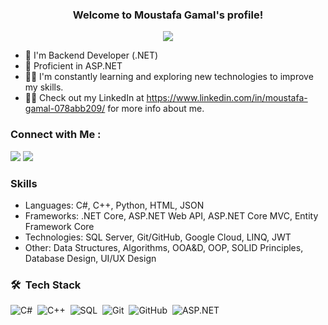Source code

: 
<h3 align="center">
  Welcome to Moustafa Gamal's profile!
</h3>

<!-- Typing SVG by DenverCoder1 - https://github.com/DenverCoder1/readme-typing-svg -->
<p align="center">
  <a href="https://github.com/DenverCoder1/readme-typing-svg"><img src="https://readme-typing-svg.herokuapp.com/?lines=Backend%20Developer;&font=Fira%20Code&center=true&width=440&height=45&color=f75c7e&vCenter=true&size=22"></a>
</p> 

- 🏢 I'm Backend Developer (.NET)
- 🚀 Proficient in ASP.NET
- 👨‍💻 I'm constantly learning and exploring new technologies to improve my skills.
- 👨‍💻 Check out my LinkedIn at https://www.linkedin.com/in/moustafa-gamal-078abb209/ for more info about me.

### Connect with Me :

<a href="https://www.linkedin.com/in/moustafa-gamal-078abb209/" target="_blank"><img src="https://img.shields.io/badge/-Moustafa%20Gamal-0077B5?style=for-the-badge&logo=Linkedin&logoColor=white"/></a>
<a href="moustafa.gamal672@gmail.com" target="_blank"><img src="https://img.shields.io/badge/moustafa.gamal672@gmail.com-0077B5?style=for-the-badge&logo=Gmail&logoColor=white"/></a>

### Skills
- Languages: C#, C++, Python, HTML, JSON
- Frameworks: .NET Core, ASP.NET Web API, ASP.NET Core MVC, Entity Framework Core
- Technologies: SQL Server, Git/GitHub, Google Cloud, LINQ, JWT
- Other: Data Structures, Algorithms, OOA&D, OOP, SOLID Principles, Database Design, UI/UX Design


### 🛠 &nbsp;Tech Stack
![C#](https://img.shields.io/badge/-Csharp-05122A?style=flat&logo=Csharp)&nbsp;
![C++](https://img.shields.io/badge/-C++-05122A?style=flat&logo=Cplusplus&logoColor=FFFFFF)&nbsp;
![SQL](https://img.shields.io/badge/-SQL-05122A?style=flat&logo=SQL&logoColor=FFFFFF)&nbsp;
![Git](https://img.shields.io/badge/-Git-05122A?style=flat&logo=git&logoColor=FFFFFF)&nbsp;
![GitHub](https://img.shields.io/badge/-GitHub-05122A?style=flat&logo=github)&nbsp;
![ASP.NET](https://img.shields.io/badge/-.NET-05122A?style=flat&logo=.NET&logoColor=FFFFFF)&nbsp;


</a>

◆ ◆ ◆

### Exercise brief
A bare number is the whole answer: how many lines in the entries contain "FFFFFF"?

### Finished exercise
4